Quand un accident vasculaire cérébral, un traumatisme ou une maladie neuro dégénérative de type Alzheimer ou Parkinson, détruit les réseaux de neurones du cerveau, ceux-ci ne se reconstruisent pas ou peu.

Les neurones sont des cellules nerveuses connectées les unes aux autres par de longues fibres conductrices appelés axones. Ce qu'on appelle la matière blanche. Lorsque les axones sont endommagés, ils ne se régénèrent que de manière très limitée, interrompant la transmission du signal électrique d'un neurone à l'autre.

L'équipe a conçu une méthode de fabrication d'axones en laboratoire. Un tube aussi fin qu'un capillaire constitué d'agarose (sucre) est rempli d'une matrice extra cellulaire. Puis cette matrice est "ensemencé" avec des corps cellulaires de neurones issus de cortex cérébral, par exemple. Petit à petit, selon l'étude, les axones se mettent à pousser le long du tubule et se maintiennent vivants durant 22 jours.

Cette structure baptisée micro-TENNS (micro-tissue engineered neural network) pourrait servir à réparer les voies axonales lésées. C'est une stratégie conçue pour une implantation mini-invasive qui faciliterait la réparation du système nerveux en apportant simultanément des neurones de remplacement et des fibres axonales sur de longues distances.

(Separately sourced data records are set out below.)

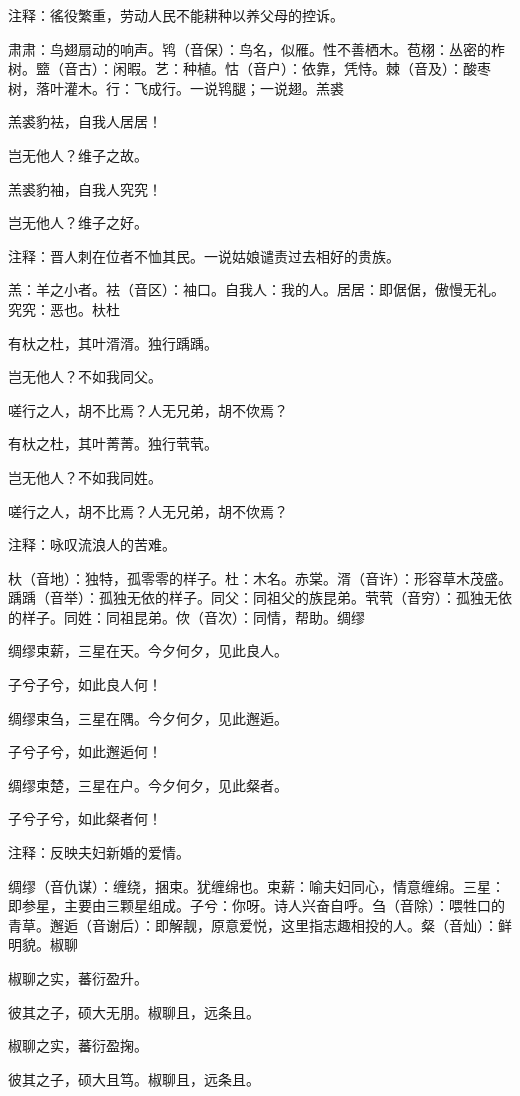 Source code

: \documentclass[12pt,UTF8]{ctexbook}
\begin{document}
注释：徭役繁重，劳动人民不能耕种以养父母的控诉。

肃肃：鸟翅扇动的响声。鸨（音保）：鸟名，似雁。性不善栖木。苞栩：丛密的柞树。盬（音古）：闲暇。艺：种植。怙（音户）：依靠，凭恃。棘（音及）：酸枣树，落叶灌木。行：飞成行。一说鸨腿；一说翅。羔裘

羔裘豹袪，自我人居居！

岂无他人？维子之故。

羔裘豹袖，自我人究究！

岂无他人？维子之好。

注释：晋人刺在位者不恤其民。一说姑娘谴责过去相好的贵族。

羔：羊之小者。袪（音区）：袖口。自我人：我的人。居居：即倨倨，傲慢无礼。究究：恶也。杕杜

有杕之杜，其叶湑湑。独行踽踽。

岂无他人？不如我同父。

嗟行之人，胡不比焉？人无兄弟，胡不佽焉？

有杕之杜，其叶菁菁。独行茕茕。

岂无他人？不如我同姓。

嗟行之人，胡不比焉？人无兄弟，胡不佽焉？

注释：咏叹流浪人的苦难。

杕（音地）：独特，孤零零的样子。杜：木名。赤棠。湑（音许）：形容草木茂盛。踽踽（音举）：孤独无依的样子。同父：同祖父的族昆弟。茕茕（音穷）：孤独无依的样子。同姓：同祖昆弟。佽（音次）：同情，帮助。绸缪

绸缪束薪，三星在天。今夕何夕，见此良人。

子兮子兮，如此良人何！

绸缪束刍，三星在隅。今夕何夕，见此邂逅。

子兮子兮，如此邂逅何！

绸缪束楚，三星在户。今夕何夕，见此粲者。

子兮子兮，如此粲者何！

注释：反映夫妇新婚的爱情。

绸缪（音仇谋）：缠绕，捆束。犹缠绵也。束薪：喻夫妇同心，情意缠绵。三星：即参星，主要由三颗星组成。子兮：你呀。诗人兴奋自呼。刍（音除）：喂牲口的青草。邂逅（音谢后）：即解靓，原意爱悦，这里指志趣相投的人。粲（音灿）：鲜明貌。椒聊

椒聊之实，蕃衍盈升。

彼其之子，硕大无朋。椒聊且，远条且。

椒聊之实，蕃衍盈掬。

彼其之子，硕大且笃。椒聊且，远条且。
\end{document}
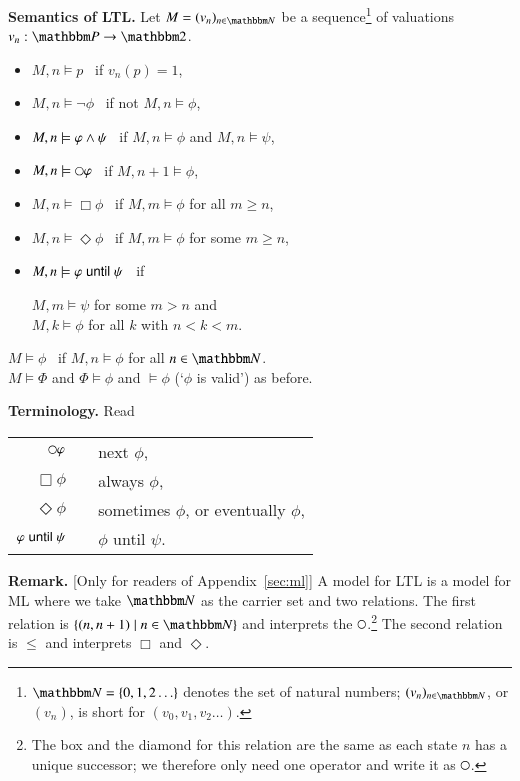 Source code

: \bigskip\noindent\textbf{Semantics of LTL\@. } Let $M=(v_n)_{n\in\bbN}$
be a sequence\footnote{$\bbN=\{0,1,2\ldots\}$ denotes the set of
  natural numbers; $(v_n)_{n\in\bbN}$, or $(v_n)$, is short
  for $(v_0,v_1,v_2\ldots)$.} of valuations $v_n:\bbP\to\bbtwo$.
\begin{itemize}
\item $M,n\models p$ \ if $v_n(p)=1$,
\item $M,n\models \neg \phi$ \ if not $M,n\models\phi$,
\item $M,n\models \varphi\wedge\psi$ \ if $M,n\models\phi$ and
  $M,n\models\psi$,
\item $M,n\models\next\phi$ \ if $M,n+1\models\phi$,
\item $M,n\models\Box\phi$ \ if $M,m\models\phi$ for all $m\ge n$,
\item $M,n\models\Diamond\phi$ \ if $M,m\models\phi$ for some $m\ge n$,
\item $M,n\models \varphi\mathrel{\mathsf{until}}\psi$ \ if \ \
  \parbox{15em}{$M,m\models\psi$ for some $m> n$ and\\
    $M,k\models\phi$ for all $k$ with $n< k < m$.}
\end{itemize}

\noindent $M\models\phi$ \ if $M,n\models\phi$ for all $n\in\bbN$.\\
$M\models\Phi$ and $\Phi\models\phi$ and $\models\phi$ (`$\phi$ is
valid') as before.

\bigskip\noindent\textbf{Terminology. } Read \\
\renewcommand{\arraystretch}{1.4}
\hspace*{2em} \begin{tabular}{rcl}
$\next\phi$ && next $\phi$, \\
$\Box \phi$ & & always $\phi$,\\
$\Diamond\phi$ && sometimes $\phi$, or eventually $\phi$,\\ 
$\varphi\mathrel{\mathsf{until}}\psi$ && $\phi$ until $\psi$.
\end{tabular}

\bigskip\noindent\textbf{Remark. }
[Only for readers of Appendix~\ref{sec:ml}] A model for LTL is a model
for ML where we take $\bbN$ as the carrier set and two relations. The
first relation is $\{(n,n+1)\mid n\in\bbN\}$ and interprets the
$\next$.\footnote{The box and the diamond for this relation are the
  same as each state $n$ has a unique successor; we therefore only
  need one operator and write it as $\next$.} The second relation is
$\le$ and interprets $\Box$ and $\Diamond$.

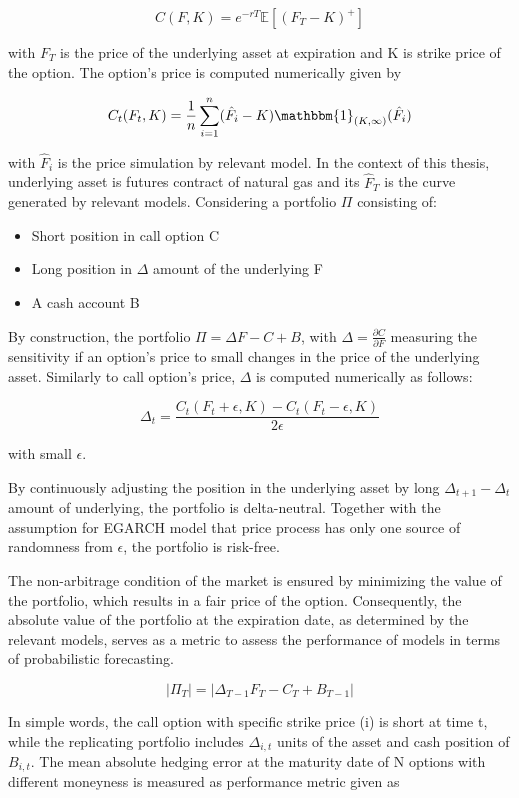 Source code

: \documentclass[12pt,a4paper]{article}
\numberwithin{equation}{section}
\begin{document}
\[C(F, K) = e^{-rT} \mathbb{E} \left[(F_T - K)^+ \right] \]

with $F_T$ is the price of the underlying asset at expiration and K is strike price of the option. The option's price is computed numerically given by

\[C_t(F_t, K) = \frac{1}{n} \sum_{i=1}^n (\hat{F}_i  - K)\mathbbm{1}_{(K, \infty)}(\hat{F}_i) \]

with $\hat{F}_i$ is the price simulation by relevant model.
In the context of this thesis, underlying asset is futures contract of natural gas and its $\hat{F}_T$ is the curve generated by relevant models. Considering a portfolio $\Pi$ consisting of: 

\begin{itemize}
\item Short position in call option C
\item Long position in $\Delta$ amount of the underlying F
\item A cash account B
\end{itemize}

By construction, the portfolio $\Pi = \Delta F - C + B$, with $\Delta = \frac{\partial C}{\partial F}$ measuring the sensitivity if an option's price to small changes in the price of the underlying asset. Similarly to call option's price, $\Delta$ is computed numerically as follows:

\[\Delta_t = \frac{C_t(F_t+\epsilon, K) - C_t(F_t - \epsilon, K)}{2\epsilon}\] 

with small $\epsilon$.

By continuously adjusting the position in the underlying asset by long $\Delta_{t+1} - \Delta_t$ amount of underlying, the portfolio is delta-neutral. Together with the assumption for EGARCH model that price process has only one source of randomness from $\epsilon$, the portfolio is risk-free. 

The non-arbitrage condition of the market is ensured by minimizing the value of the portfolio, which results in a fair price of the option. Consequently, the absolute value of the portfolio at the expiration date, as determined by the relevant models, serves as a metric to assess the performance of models in terms of probabilistic forecasting. 

\[|\Pi_T| = |\Delta_{T-1} F_T - C_T + B_{T-1}|\]



In simple words, the call option with specific strike price (i) is short at time t, while the replicating portfolio includes $\Delta _{i,t}$ units of the asset and cash position of $B_{i,t}$. The mean absolute hedging error at the maturity date of N options with different moneyness is measured as performance metric given as
\end{document}
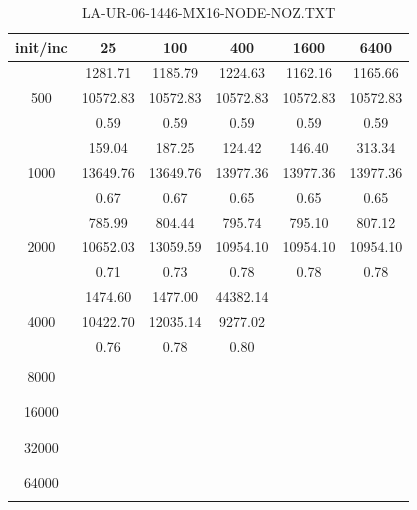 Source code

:{\begin{table}[th]
\caption{LA-UR-06-1446-MX16-NODE-NOZ.TXT}
\label{tab:LA-UR-06-1446-MX16-NODE-NOZ.TXT}
\centering
\begin{tabular}{|c||c|c|c|c|c|}
\hline
init/inc & 25 & 100 & 400 & 1600 & 6400 \\ \hline \hline
  & 1281.71 & 1185.79 & 1224.63 & 1162.16 & 1165.66\\ 
500  & 10572.83 & 10572.83 & 10572.83 & 10572.83 & 10572.83\\ 
  & 0.59 & 0.59 & 0.59 & 0.59 & 0.59\\ \hline 
  & 159.04 & 187.25 & 124.42 & 146.40 & 313.34\\ 
1000  & 13649.76 & 13649.76 & 13977.36 & 13977.36 & 13977.36\\ 
  & 0.67 & 0.67 & 0.65 & 0.65 & 0.65\\ \hline 
  & 785.99 & 804.44 & 795.74 & 795.10 & 807.12\\ 
2000  & 10652.03 & 13059.59 & 10954.10 & 10954.10 & 10954.10\\ 
  & 0.71 & 0.73 & 0.78 & 0.78 & 0.78\\ \hline 
  & 1474.60 & 1477.00 & 44382.14 &  & \\ 
4000  & 10422.70 & 12035.14 & 9277.02 &  & \\ 
  & 0.76 & 0.78 & 0.80 &  & \\ \hline 
  &  &  &  &  & \\ 
8000  &  &  &  &  & \\ 
  &  &  &  &  & \\ \hline 
  &  &  &  &  & \\ 
16000  &  &  &  &  & \\ 
  &  &  &  &  & \\ \hline 
  &  &  &  &  & \\ 
32000  &  &  &  &  & \\ 
  &  &  &  &  & \\ \hline 
  &  &  &  &  & \\ 
64000  &  &  &  &  & \\ 
  &  &  &  &  & \\ \hline 
\end{tabular}
\end{table}

}
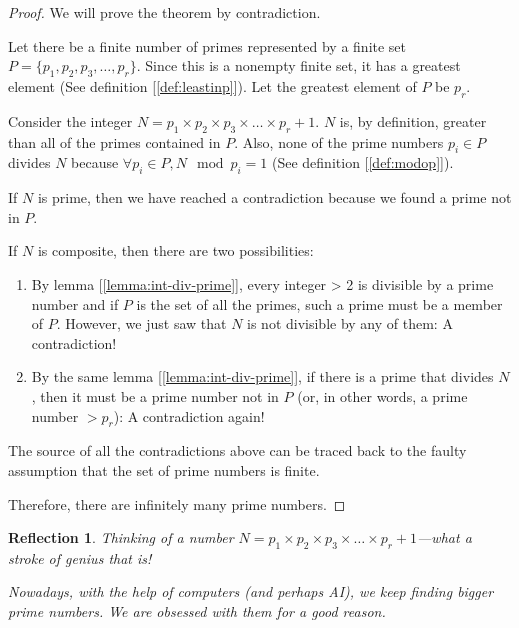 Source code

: \documentclass[english,notitlepage,smartquotes]{hgbreport}
\theoremstyle{definition}
\theoremstyle{remark}
\theoremstyle{plain}
\newtheorem{reflection}{Reflection}
\begin{document}
\begin{proof}
We will prove the theorem by contradiction.

Let there be a finite number of primes represented by a finite set $P=\{p_1,p_2,p_3,\dots,p_r\}$. Since this is a nonempty finite set, it has a greatest element (See definition [\ref{def:leastinp}]). Let the greatest element of $P$ be $p_r$.

Consider the integer $N=p_1\times p_2\times p_3\times\dots\times p_r+1$. $N$ is, by definition, greater than all of the primes contained in $P$. Also, none of the prime numbers $p_i\in P$ divides $N$ because $\forall p_i\in P, N\mod p_i=1$ (See definition [\ref{def:modop}]).

If $N$ is prime, then we have reached a contradiction because we found a prime not in $P$.

If $N$ is composite, then there are two possibilities:
\begin{enumerate}
\item By lemma [\ref{lemma:int-div-prime}], every integer > 2 is divisible by a prime number and if $P$ is the set of all the primes, such a prime must be a member of $P$. However, we just saw that $N$ is not divisible by any of them: A contradiction!
\item By the same lemma [\ref{lemma:int-div-prime}], if there is a prime that divides $N$, then it must be a prime number not in $P$ (or, in other words, a prime number $>p_r$): A contradiction again!
\end{enumerate}

The source of all the contradictions above can be traced back to the faulty assumption that the set of prime numbers is finite.

Therefore, there are infinitely many prime numbers.
\end{proof}
\begin{reflection}
Thinking of a number $N=p_1\times p_2\times p_3\times\dots\times p_r+1$---what a stroke of genius that is!

Nowadays, with the help of computers (and perhaps AI), we keep finding bigger prime numbers. We are obsessed with them for a good reason.
\end{reflection}
\end{document}
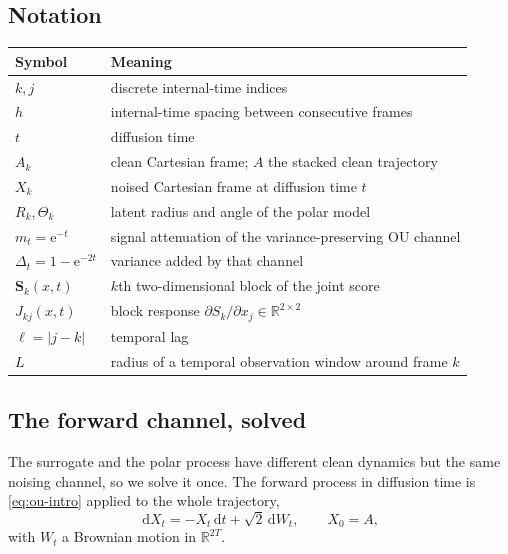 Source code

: \documentclass[11pt,a4paper]{article}
\newcommand{\R}{\mathbb{R}}
\newcommand{\score}{\bm S}
\newcommand{\mt}{m_t}
\newcommand{\Dt}{\Delta_t}
\newcommand{\dd}{\,\mathrm d}
\newcommand{\e}{\mathrm e}
\begin{document}
\subsection{Notation}

\begin{table}[H]
\centering\small
\begin{tabularx}{\textwidth}{@{}lX@{}}
\toprule
Symbol & Meaning \\
\midrule
$k,j$ & discrete internal-time indices \\
$h$ & internal-time spacing between consecutive frames \\
$t$ & diffusion time \\
$A_k$ & clean Cartesian frame; $A$ the stacked clean trajectory \\
$X_k$ & noised Cartesian frame at diffusion time $t$ \\
$R_k,\Theta_k$ & latent radius and angle of the polar model \\
$\mt=\e^{-t}$ & signal attenuation of the variance-preserving OU channel \\
$\Dt=1-\e^{-2t}$ & variance added by that channel \\
$\score_k(x,t)$ & $k$th two-dimensional block of the joint score \\
$J_{kj}(x,t)$ & block response $\partial S_k/\partial x_j\in\R^{2\times2}$ \\
$\ell=|j-k|$ & temporal lag \\
$L$ & radius of a temporal observation window around frame $k$ \\
\bottomrule
\end{tabularx}
\end{table}

\subsection{The forward channel, solved}\label{sec:channel}

The surrogate and the polar process have different clean dynamics but the same noising
channel, so we solve it once. The forward process in diffusion time is \eqref{eq:ou-intro}
applied to the whole trajectory,
\begin{equation}
 \dd X_t=-X_t\dd t+\sqrt2\dd W_t,\qquad X_0=A ,
 \label{eq:ou-sde}
\end{equation}
with $W_t$ a Brownian motion in $\R^{2T}$.
\end{document}
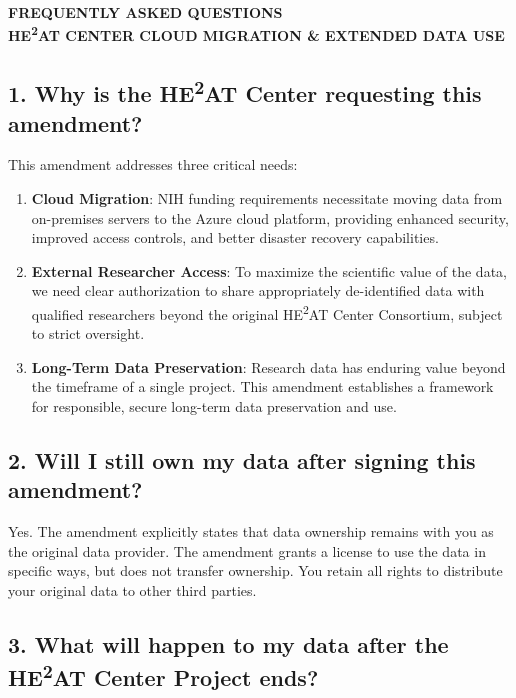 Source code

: \documentclass[12pt,letterpaper]{article}
\title{}
\author{}
\date{}
\begin{document}
\begin{center}
\textbf{\LARGE FREQUENTLY ASKED QUESTIONS}\\[0.3cm]
\textbf{\large HE\textsuperscript{2}AT CENTER CLOUD MIGRATION \& EXTENDED DATA USE}
\end{center}

\subsection*{1. Why is the HE\textsuperscript{2}AT Center requesting this amendment?}

This amendment addresses three critical needs:

\begin{enumerate}
\item \textbf{Cloud Migration}: NIH funding requirements necessitate moving data from on-premises servers to the Azure cloud platform, providing enhanced security, improved access controls, and better disaster recovery capabilities.

\item \textbf{External Researcher Access}: To maximize the scientific value of the data, we need clear authorization to share appropriately de-identified data with qualified researchers beyond the original HE\textsuperscript{2}AT Center Consortium, subject to strict oversight.

\item \textbf{Long-Term Data Preservation}: Research data has enduring value beyond the timeframe of a single project. This amendment establishes a framework for responsible, secure long-term data preservation and use.
\end{enumerate}

\subsection*{2. Will I still own my data after signing this amendment?}

Yes. The amendment explicitly states that data ownership remains with you as the original data provider. The amendment grants a license to use the data in specific ways, but does not transfer ownership. You retain all rights to distribute your original data to other third parties.

\subsection*{3. What will happen to my data after the HE\textsuperscript{2}AT Center Project ends?}
\end{document}
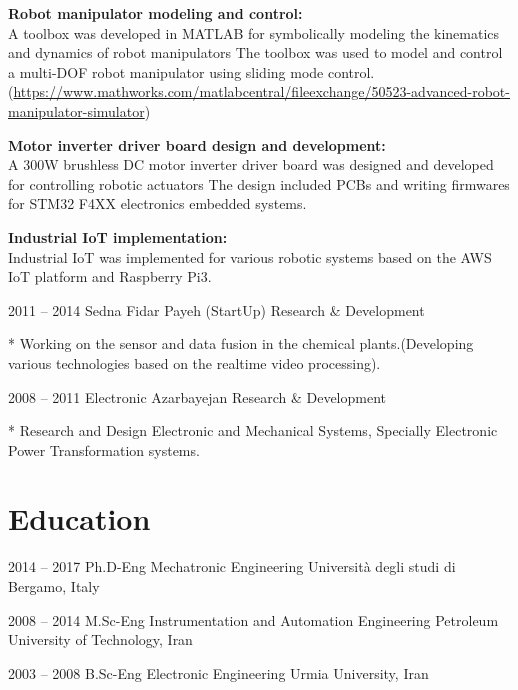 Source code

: \documentclass[fontsize=12pt]{tccv}
\begin{document}
\begin{eventlist}
		\small \textbf{Robot manipulator modeling and control:}\\		
		A toolbox was developed in MATLAB for symbolically modeling the kinematics and dynamics of robot manipulators
		The toolbox was used to model and control a multi-DOF robot manipulator using sliding mode control.
		(\url{https://www.mathworks.com/matlabcentral/fileexchange/50523-advanced-robot-manipulator-simulator})
		
		\small \textbf{Motor inverter driver board design and development:}\\		
		A 300W brushless DC motor inverter driver board was designed and developed for controlling robotic actuators
		The design included PCBs and writing firmwares for STM32 F4XX electronics embedded systems.
		
		\small \textbf{Industrial IoT implementation:}\\		
		Industrial IoT was implemented for various robotic systems based on the AWS IoT platform and Raspberry Pi3.
		
		
		\vspace{-3mm}
		\item{2011 -- 2014}
		{Sedna Fidar Payeh (StartUp)}
		{Research \& Development}
		
		* Working on the sensor and data fusion in the chemical plants.(Developing various technologies based on the realtime video processing).
		
		\item{2008 -- 2011}
		{Electronic Azarbayejan}
		{Research \& Development}
		
		* Research and Design Electronic and Mechanical Systems, Specially Electronic Power Transformation systems.
		
	\end{eventlist}
	\vspace{-10mm}
	\section{Education}
	
	\begin{yearlist}
		
		\item{\small 2014 -- 2017}
		{Ph.D-Eng Mechatronic Engineering}
		{Università degli studi di Bergamo, Italy}
		
		\item{\small 2008 -- 2014}
		{M.Sc-Eng Instrumentation and Automation Engineering}
		{Petroleum University of Technology, Iran}
		
		\item{\small 2003 -- 2008}
		{B.Sc-Eng Electronic Engineering}
		{Urmia University, Iran}
		
	\end{yearlist}
	\vspace{-10mm}
\end{document}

On espère que cette stratégie de médecine régénérative sera capable un jour de faire pousser des réseaux neuronaux individualisés, adaptés à chaque besoin spécifique des patients. Et, en fin de compte, ils pourraient remplacer les circuits neuronaux perdus et améliorer le fonctionnement du cerveau.


Le Neurofeedback


Le Neurofeedback est une approche découverte au début des années 70 aux Etats-Unis qui permet d’aider le cerveau à se réorganiser de lui-même pour mieux fonctionner. Au moyen d’électrodes placées sur le crâne, le système analyse l’activité électrique du cerveau et lui renvoie ensuite des informations sur son propre fonctionnement.

C’est cette notion de retour d’information ou de rétroaction qu’exprime le terme de feedback. Le cerveau, alerté sur son activité, se réorganise et des changements positifs surviennent, d’ordre psychique ou physique.

Du nourrisson qui ne s'éveille pas ou qui a des problèmes de sommeil au 4ème âge qui voit ses facultés cognitives diminuées et bien d'autres sensations désagréables, la réparation neuronale trouve sa place.

Que l'on souffre de troubles du sommeil, de stress, de phobie, d’angoisse, de TOC, de manque de confiance en soi, de manque de concentration ou d’attention, d’hyperactivité, de mémoire, de dépendance, ou dans le cas d’enfants plus lourdement handicapés, d’épilepsie, d’autisme, de troubles du comportement, de problèmes moteurs, de rigidité, de spasticité, de sursauts.